• [Task brief]: Look for "title" in each line of the records, and copy the lines that have it.
==== Input records
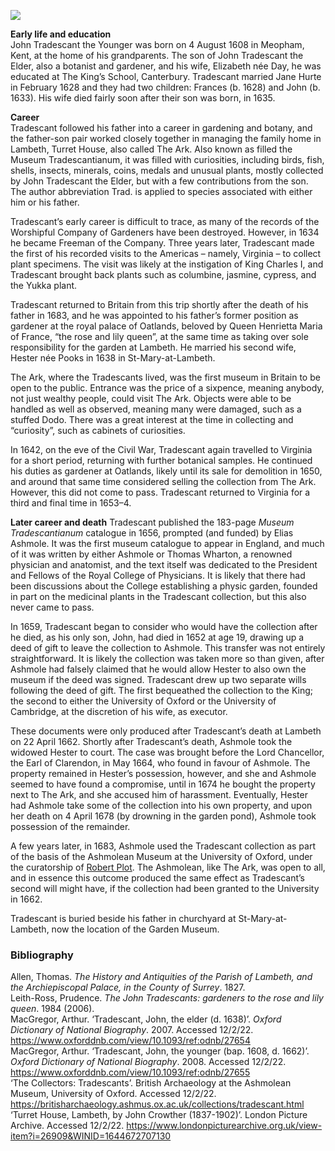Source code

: <a href="https://www.kent-maps.online"><img src="https://kent-map.github.io/mdpress/juncture/ve-button.png"></a>

<param ve-config title="John Tradescant the Younger (1608 – 1662)" author="Dominique Gracia and Hannah" layout="vtl" banner="https://raw.githubusercontent.com/kent-map/images/main/banners/17c.jpg">

<param ve-entity eid="Q3133261" aliases="Meopham">
<param ve-entity eid="Q1701960" aliases="John Tradescant the Younger">
<param ve-entity eid="Q1375506" aliases="John Tradescant the Elder">
<param ve-entity eid="Q34433" aliases="University of Oxford">
<param ve-entity eid="Q636400" aliases="Ashmolean Museum">
<param ve-entity eid="Q29303" aliases="Canterbury">
<param ve-entity eid="Q3360332" aliases="King’s School">
<param ve-entity eid="Q35794" aliases="University of Cambridge">
<param ve-entity eid="Q16003969" aliases="Royal College of Physicians">
<param ve-entity eid="Q81506" aliases="King Charles I">
<param ve-entity eid="Q80330" aliases="Civil War">
<param ve-entity eid="Q15221398" aliases="Garden Museum">
<param ve-entity eid="Q17552830" aliases="St-Mary-at-Lambeth">
<param ve-entity eid="Q17015812" aliases="Worshipful Company of Gardeners">
<param ve-entity eid="Q1370" aliases="Virginia">
<param ve-entity eid="Q848615" aliases="Henrietta Maria of France">
<param ve-entity eid="Q2008622" aliases="Oatlands">
<param ve-entity eid="Q2499418" aliases="Thomas Wharton">
<param ve-entity eid="Q471406" aliases="Ashmole">
<param ve-entity eid="Q217217" aliases="Lord Chancellor">
<param ve-entity eid="Q335173" aliases="Earl of Clarendon">

**Early life and education**   
John Tradescant the Younger was born on 4 August 1608 in Meopham, Kent, at the home of his grandparents. The son of John Tradescant the Elder, also a botanist and gardener, and his wife, Elizabeth née Day, he was educated at The King’s School, Canterbury. Tradescant married Jane Hurte in February 1628 and they had two children: Frances (b. 1628) and John (b. 1633). His wife died fairly soon after their son was born, in 1635.
<param ve-image url="https://upload.wikimedia.org/wikipedia/commons/4/46/John_Tradescant_the_Younger.jpg?20071209122527" label="John Tradescant the Younger, unknown artist, painted 1652" attribution="Public domain, via Wikimedia Commons">
<param ve-image url="https://upload.wikimedia.org/wikipedia/commons/5/57/John_Tradescant_the_elder.jpg?20190619065813" label="John Tradescant the Elder, attributed to Cornelis de Neve, 1638-1665" attribution="Public domain, via Wikimedia Commons">
<param ve-map center="Q3133261" zoom="10">

**Career**   
Tradescant followed his father into a career in gardening and botany, and the father-son pair worked closely together in managing the family home in Lambeth, Turret House, also called The Ark. Also known as filled the Museum Tradescantianum, it was filled with curiosities, including birds, fish, shells, insects, minerals, coins, medals and unusual plants, mostly collected by John Tradescant the Elder, but with a few contributions from the son. The author abbreviation Trad. is applied to species associated with either him or his father.
<param ve-image url="https://upload.wikimedia.org/wikipedia/commons/thumb/4/40/Tradescant%27s_Ark.jpg/1600px-Tradescant%27s_Ark.jpg?20140331201243" label="The Ark, Lambeth, depicted in Thomas Allen’s "The History and Antiquities of the Parish of Lambeth, and the Archiepiscopal Palace, in the County of Surrey" (1827)" attribution="Public domain, via Wikimedia Commons">
<param ve-map center="51.47855067478189, -0.12226579754576553" zoom="10">

Tradescant’s early career is difficult to trace, as many of the records of the Worshipful Company of Gardeners have been destroyed. However, in 1634 he became Freeman of the Company. Three years later, Tradescant made the first of his recorded visits to the Americas – namely, Virginia – to collect plant specimens. The visit was likely at the instigation of King Charles I, and Tradescant brought back plants such as columbine, jasmine, cypress, and the Yukka plant.
<param ve-map center="Q1370" zoom="4">

Tradescant returned to Britain from this trip shortly after the death of his father in 1683, and he was appointed to his father’s former position as gardener at the royal palace of Oatlands, beloved by Queen Henrietta Maria of France, “the rose and lily queen”, at the same time as taking over sole responsibility for the garden at Lambeth. He married his second wife, Hester née Pooks in 1638 in St-Mary-at-Lambeth.
<param ve-image url="https://upload.wikimedia.org/wikipedia/commons/7/74/Palace_-_Oatlands.jpg?20070528194556" label="Oatlands Palace, c. 17th century" attribution="Public domain, via Wikimedia Commons">
<param ve-image url="https://upload.wikimedia.org/wikipedia/commons/thumb/d/d0/HenriettaMariaofFrance03.jpg/944px-HenriettaMariaofFrance03.jpg?20190914200701" label="Henrietta Maria of France, 1632, by Anthony van Dyck" attribution="Public domain, via Wikimedia Commons">
<param ve-map center="Q2008622" zoom="10">

The Ark, where the Tradescants lived, was the first museum in Britain to be open to the public. Entrance was the price of a sixpence, meaning anybody, not just wealthy people, could visit The Ark. Objects were able to be handled as well as observed, meaning many were damaged, such as a stuffed Dodo. There was a great interest at the time in collecting and “curiosity”, such as cabinets of curiosities.
<param ve-image url="https://upload.wikimedia.org/wikipedia/commons/f/fd/3_Dodos.jpg?20181124193128" label="Three Dodos, from Richard Owen’s "Memoir of the Dodo" (1866)" attribution="Public domain, via Wikimedia Commons">

In 1642, on the eve of the Civil War, Tradescant again travelled to Virginia for a short period, returning with further botanical samples. He continued his duties as gardener at Oatlands, likely until its sale for demolition in 1650, and around that same time considered selling the collection from The Ark. However, this did not come to pass. Tradescant returned to Virginia for a third and final time in 1653–4.
<param ve-map center="Q1370" zoom="4">

**Later career and death**
Tradescant published the 183-page _Museum Tradescantianum_ catalogue in 1656, prompted (and funded) by Elias Ashmole. It was the first museum catalogue to appear in England, and much of it was written by either Ashmole or Thomas Wharton, a renowned physician and anatomist, and the text itself was dedicated to the President and Fellows of the Royal College of Physicians. It is likely that there had been discussions about the College establishing a physic garden, founded in part on the medicinal plants in the Tradescant collection, but this also never came to pass.
<param ve-image url="https://thegardenstrustblog.files.wordpress.com/2020/04/screenshot-92.png" label="The title page of the "Museum Tradescantianum" catalogue, featuring John Tradescant the Elder" attribution="Public domain, via The Garden’s Trust">

In 1659, Tradescant began to consider who would have the collection after he died, as his only son, John, had died in 1652 at age 19, drawing up a deed of gift to leave the collection to Ashmole. This transfer was not entirely straightforward. It is likely the collection was taken more so than given, after Ashmole had falsely claimed that he would allow Hester to also own the museum if the deed was signed. Tradescant drew up two separate wills following the deed of gift. The first bequeathed the collection to the King; the second to either the University of Oxford or the University of Cambridge, at the discretion of his wife, as executor.
<param ve-image url="https://upload.wikimedia.org/wikipedia/commons/thumb/4/44/Elias_Ashmole_by_John_Riley.jpg/968px-Elias_Ashmole_by_John_Riley.jpg?20101017112849" label="Elias Ashmole, c.1687-c.1689, after John Riley" attribution="Public domain, via Wikimedia Commons">

These documents were only produced after Tradescant’s death at Lambeth on 22 April 1662. Shortly after Tradescant’s death, Ashmole took the widowed Hester to court. The case was brought before the Lord Chancellor, the Earl of Clarendon, in May 1664, who found in favour of Ashmole. The property remained in Hester’s possession, however, and she and Ashmole seemed to have found a compromise, until in 1674 he bought the property next to The Ark, and she accused him of harassment. Eventually, Hester had Ashmole take some of the collection into his own property, and upon her death on 4 April 1678 (by drowning in the garden pond), Ashmole took possession of the remainder.
<param ve-image url="https://upload.wikimedia.org/wikipedia/commons/thumb/9/9f/Edward_Hyde%2C_1st_Earl_of_Clarendon_by_Adriaen_Hanneman.jpg/612px-Edward_Hyde%2C_1st_Earl_of_Clarendon_by_Adriaen_Hanneman.jpg?20091204062317" label="Edward Hyde, 1st Earl of Clarendon, c.1671, by Adriaen Hanneman" attribution="Public domain, via Wikimedia Commons">

A few years later, in 1683, Ashmole used the Tradescant collection as part of the basis of the Ashmolean Museum at the University of Oxford, under the curatorship of [Robert Plot](/17c/17c-robert-plot). The Ashmolean, like The Ark, was open to all, and in essence this outcome produced the same effect as Tradescant’s second will might have, if the collection had been granted to the University in 1662.
<param ve-image url="https://upload.wikimedia.org/wikipedia/commons/6/6d/Ashmolean_Museum_in_July_2014.jpg" label="Ashmolean Museum, 2014" attribution="Lewis Clarke via Wikimedia Commons, CC BY-SA 2.0">

Tradescant is buried beside his father in churchyard at St-Mary-at-Lambeth, now the location of the Garden Museum.
<param ve-image url="https://upload.wikimedia.org/wikipedia/commons/thumb/5/57/London_garden_museum_-20_garden_and_church.JPG/1496px-London_garden_museum_-20_garden_and_church.JPG?20120416072103" label="Knot Garden and St Mary's Church Lambeth" attribution="Rosakoalaglitzereinhorn via Wikimedia Commons, CC BY-SA 3.0">

### Bibliography

Allen, Thomas. _The History and Antiquities of the Parish of Lambeth, and the Archiepiscopal Palace, in the County of Surrey_. 1827.   
Leith-Ross, Prudence. _The John Tradescants: gardeners to the rose and lily queen_. 1984 (2006).   
MacGregor, Arthur. ‘Tradescant, John, the elder (d. 1638)’. _Oxford Dictionary of National Biography_. 2007. Accessed 12/2/22. https://www.oxforddnb.com/view/10.1093/ref:odnb/27654   
MacGregor, Arthur. ‘Tradescant, John, the younger (bap. 1608, d. 1662)’. _Oxford Dictionary of National Biography_. 2008. Accessed 12/2/22. https://www.oxforddnb.com/view/10.1093/ref:odnb/27655   
‘The Collectors: Tradescants’. British Archaeology at the Ashmolean Museum, University of Oxford. Accessed 12/2/22. https://britisharchaeology.ashmus.ox.ac.uk/collections/tradescant.html   
‘Turret House, Lambeth, by John Crowther (1837-1902)’. London Picture Archive. Accessed 12/2/22. https://www.londonpicturearchive.org.uk/view-item?i=26909&WINID=1644672707130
========
• [Answer to this exercise]:
<param ve-config title="John Tradescant the Younger (1608 – 1662)" author="Dominique Gracia and Hannah" layout="vtl" banner="https://raw.githubusercontent.com/kent-map/images/main/banners/17c.jpg">
<param ve-image url="https://thegardenstrustblog.files.wordpress.com/2020/04/screenshot-92.png" label="The title page of the "Museum Tradescantianum" catalogue, featuring John Tradescant the Elder" attribution="Public domain, via The Garden’s Trust">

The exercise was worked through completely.